HOW TO COMPLETE THIS TASK:
Could you find each line of the data below that contains the word "Optional" and copy those lines?

INPUT DATA:
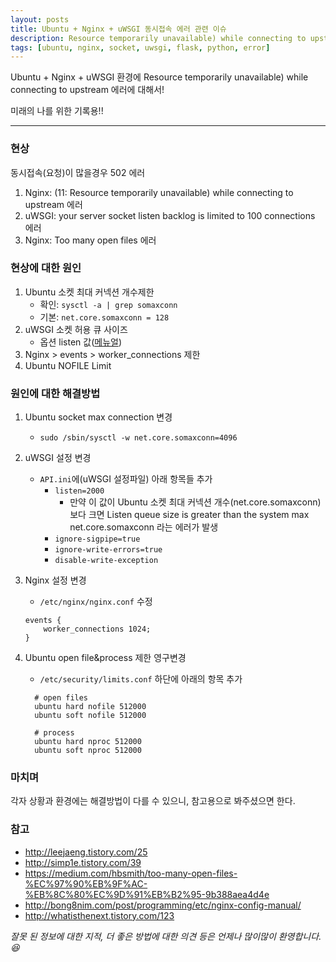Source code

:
```yaml
---
layout: posts
title: Ubuntu + Nginx + uWSGI 동시접속 에러 관련 이슈
description: Resource temporarily unavailable) while connecting to upstream 에러에 대해서!
tags: [ubuntu, nginx, socket, uwsgi, flask, python, error]
---
```


Ubuntu + Nginx + uWSGI 환경에 Resource temporarily unavailable) while connecting to upstream 에러에 대해서!

미래의 나를 위한 기록용!!

---

### 현상
동시접속(요청)이 많을경우 502 에러
1. Nginx: (11: Resource temporarily unavailable) while connecting to upstream 에러
2. uWSGI: your server socket listen backlog is limited to 100 connections 에러
3. Nginx: Too many open files 에러

### 현상에 대한 원인
1. Ubuntu 소켓 최대 커넥션 개수제한
    - 확인: ```sysctl -a | grep somaxconn```
    - 기본: ```net.core.somaxconn = 128```
2. uWSGI 소켓 허용 큐 사이즈
    - 옵션 listen 값([메뉴얼](https://uwsgi-docs.readthedocs.io/en/latest/Options.html#listen))
3. Nginx > events > worker_connections 제한
4. Ubuntu NOFILE Limit


### 원인에 대한 해결방법

1. Ubuntu socket max connection 변경
    - ```sudo /sbin/sysctl -w net.core.somaxconn=4096```


2. uWSGI 설정 변경
    - ```API.ini```에(uWSGI 설정파일) 아래 항목들 추가
        - ```listen=2000```
            - 만약 이 값이 Ubuntu 소켓 최대 커넥션 개수(net.core.somaxconn) 보다 크면 Listen queue size is greater than the system max net.core.somaxconn 라는 에러가 발생
        - ```ignore-sigpipe=true```
        - ```ignore-write-errors=true```
        - ```disable-write-exception```


3. Nginx 설정 변경
    - ```/etc/nginx/nginx.conf``` 수정
    ```
    events {
    	worker_connections 1024;
    }
    ```


4. Ubuntu open file&process 제한 영구변경
    - ```/etc/security/limits.conf``` 하단에 아래의 항목 추가
    ```
      # open files
      ubuntu hard nofile 512000
      ubuntu soft nofile 512000

      # process
      ubuntu hard nproc 512000
      ubuntu soft nproc 512000
    ```

### 마치며
각자 상황과 환경에는 해결방법이 다를 수 있으니, 참고용으로 봐주셨으면 한다.

### 참고
- http://leejaeng.tistory.com/25
- http://simp1e.tistory.com/39
- https://medium.com/hbsmith/too-many-open-files-%EC%97%90%EB%9F%AC-%EB%8C%80%EC%9D%91%EB%B2%95-9b388aea4d4e
- http://bong8nim.com/post/programming/etc/nginx-config-manual/
- http://whatisthenext.tistory.com/123

*잘못 된 정보에 대한 지적, 더 좋은 방법에 대한 의견 등은 언제나 많이많이 환영합니다.😆*

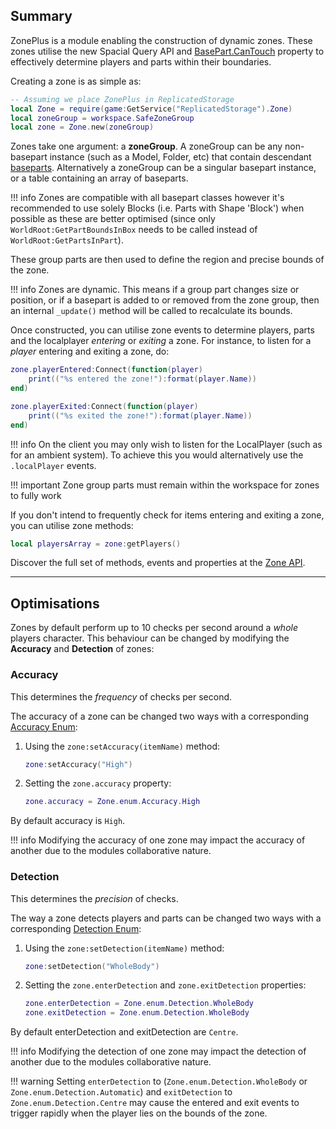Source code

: [BasePart.CanTouch]: https://developer.roblox.com/en-us/api-reference/property/BasePart/CanTouch
[baseparts]: https://developer.roblox.com/en-us/api-reference/class/BasePart
[zone]: https://1foreverhd.github.io/ZonePlus/api/zone/
[Zone API]: https://1foreverhd.github.io/ZonePlus/api/zone/
[Accuracy Enum]: https://github.com/1ForeverHD/ZonePlus/blob/main/src/Zone/Enum/Accuracy.lua
[Detection Enum]: https://github.com/1ForeverHD/ZonePlus/blob/main/src/Zone/Enum/Detection.lua

## Summary

ZonePlus is a module enabling the construction of dynamic zones. These zones utilise the new Spacial Query API and [BasePart.CanTouch] property to effectively determine players and parts within their boundaries.

Creating a zone is as simple as:

``` lua
-- Assuming we place ZonePlus in ReplicatedStorage
local Zone = require(game:GetService("ReplicatedStorage").Zone)
local zoneGroup = workspace.SafeZoneGroup
local zone = Zone.new(zoneGroup)
```

Zones take one argument: a **zoneGroup**. A zoneGroup can be any non-basepart instance (such as a Model, Folder, etc) that contain descendant [baseparts]. Alternatively a zoneGroup can be a singular basepart instance, or a table containing an array of baseparts. 

!!! info
    Zones are compatible with all basepart classes however it's recommended to use solely Blocks (i.e. Parts with Shape 'Block') when possible as these are better optimised (since only ``WorldRoot:GetPartBoundsInBox`` needs to be called instead of ``WorldRoot:GetPartsInPart``).
    
These group parts are then used to define the region and precise bounds of the zone.

!!! info
    Zones are dynamic. This means if a group part changes size or position, or if a basepart is added to or removed from the zone group, then an internal ``_update()`` method will be called to recalculate its bounds.

Once constructed, you can utilise zone events to determine players, parts and the localplayer *entering* or *exiting* a zone. For instance, to listen for a *player* entering and exiting a zone, do:

```lua
zone.playerEntered:Connect(function(player)
    print(("%s entered the zone!"):format(player.Name))
end)

zone.playerExited:Connect(function(player)
    print(("%s exited the zone!"):format(player.Name))
end)
```

!!! info
    On the client you may only wish to listen for the LocalPlayer (such as for an ambient system). To achieve this you would alternatively use the ``.localPlayer`` events.

!!! important
    Zone group parts must remain within the workspace for zones to fully work

If you don't intend to frequently check for items entering and exiting a zone, you can utilise zone methods:

```lua
local playersArray = zone:getPlayers()
```

Discover the full set of methods, events and properties at the [Zone API].

----

## Optimisations
Zones by default perform up to 10 checks per second around a *whole* players character. This behaviour can be changed by modifying the **Accuracy** and **Detection** of zones:

### Accuracy
This determines the *frequency* of checks per second.

The accuracy of a zone can be changed two ways with a corresponding [Accuracy Enum]:

1. Using the ``zone:setAccuracy(itemName)`` method:
    ```lua
    zone:setAccuracy("High")
    ```

2. Setting the ``zone.accuracy`` property:
    ```lua
    zone.accuracy = Zone.enum.Accuracy.High
    ```

By default accuracy is ``High``.

!!! info
    Modifying the accuracy of one zone may impact the accuracy of another due to the modules collaborative nature.


### Detection
This determines the *precision* of checks.

The way a zone detects players and parts can be changed two ways with a corresponding [Detection Enum]:

1. Using the ``zone:setDetection(itemName)`` method:
    ```lua
    zone:setDetection("WholeBody")
    ```

2. Setting the ``zone.enterDetection`` and ``zone.exitDetection`` properties:
    ```lua
    zone.enterDetection = Zone.enum.Detection.WholeBody
    zone.exitDetection = Zone.enum.Detection.WholeBody
    ```

By default enterDetection and exitDetection are ``Centre``.

!!! info
    Modifying the detection of one zone may impact the detection of another due to the modules collaborative nature.

!!! warning
    Setting ``enterDetection`` to (``Zone.enum.Detection.WholeBody`` or ``Zone.enum.Detection.Automatic``) and ``exitDetection`` to ``Zone.enum.Detection.Centre`` may cause the entered and exit events to trigger rapidly when the player lies on the bounds of the zone.


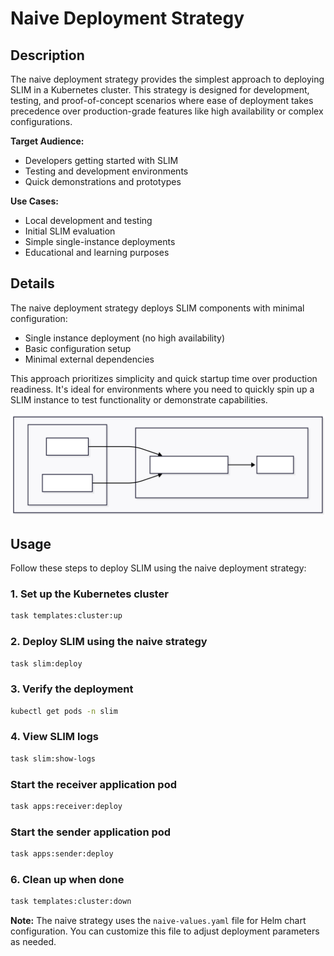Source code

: # Naive Deployment Strategy

## Description

The naive deployment strategy provides the simplest approach to deploying SLIM in a Kubernetes cluster. This strategy is designed for development, testing, and proof-of-concept scenarios where ease of deployment takes precedence over production-grade features like high availability or complex configurations.

**Target Audience:**
- Developers getting started with SLIM
- Testing and development environments
- Quick demonstrations and prototypes

**Use Cases:**
- Local development and testing
- Initial SLIM evaluation
- Simple single-instance deployments
- Educational and learning purposes

## Details

The naive deployment strategy deploys SLIM components with minimal configuration:
- Single instance deployment (no high availability)
- Basic configuration setup
- Minimal external dependencies

This approach prioritizes simplicity and quick startup time over production readiness. It's ideal for environments where you need to quickly spin up a SLIM instance to test functionality or demonstrate capabilities.

![SLIM Naive Deployment Diagram](img/slim_naive.svg)

## Usage

Follow these steps to deploy SLIM using the naive deployment strategy:

### 1. Set up the Kubernetes cluster
```bash
task templates:cluster:up

```

### 2. Deploy SLIM using the naive strategy
```bash
task slim:deploy
```

### 3. Verify the deployment
```bash
kubectl get pods -n slim
```

### 4. View SLIM logs
```bash
task slim:show-logs
```

### Start the receiver application pod
```bash
task apps:receiver:deploy
``` 

### Start the sender application pod
```bash
task apps:sender:deploy
``` 


### 6. Clean up when done
```bash
task templates:cluster:down
```

**Note:** The naive strategy uses the `naive-values.yaml` file for Helm chart configuration. You can customize this file to adjust deployment parameters as needed.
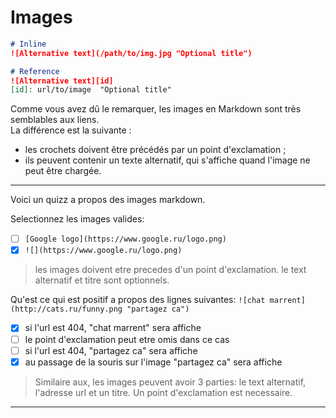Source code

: # Images

```markdown
# Inline
![Alternative text](/path/to/img.jpg "Optional title")

# Reference
![Alternative text][id]
[id]: url/to/image  "Optional title"
```
Comme vous avez dû le remarquer, les images en Markdown sont très semblables aux liens.  
La différence est la suivante :
* les crochets doivent être précédés par un point d'exclamation ;
* ils peuvent contenir un texte alternatif, qui s'affiche quand l'image ne peut être chargée.

---

Voici un quizz a propos des images markdown.

Selectionnez les images valides:
- [ ] `[Google logo](https://www.google.ru/logo.png)`
- [x] `![](https://www.google.ru/logo.png)`

> les images doivent etre precedes d'un point d'exclamation.
le text alternatif et titre sont optionnels.

Qu'est ce qui est positif a propos des lignes suivantes: ```![chat marrent](http://cats.ru/funny.png "partagez ca")```
- [x] si l'url est 404, "chat marrent" sera affiche
- [ ] le point d'exclamation peut etre omis dans ce cas
- [ ] si l'url est 404, "partagez ca" sera affiche
- [x] au passage de la souris sur l'image "partagez ca" sera affiche

> Similaire aux, les images peuvent avoir 3 parties: le text alternatif, l'adresse url et un titre. Un point d'exclamation est necessaire.

---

TASK RESPONSE:
![Alternative text](/path/to/img.jpg "Optional title")
[id]: url/to/image  "Optional title"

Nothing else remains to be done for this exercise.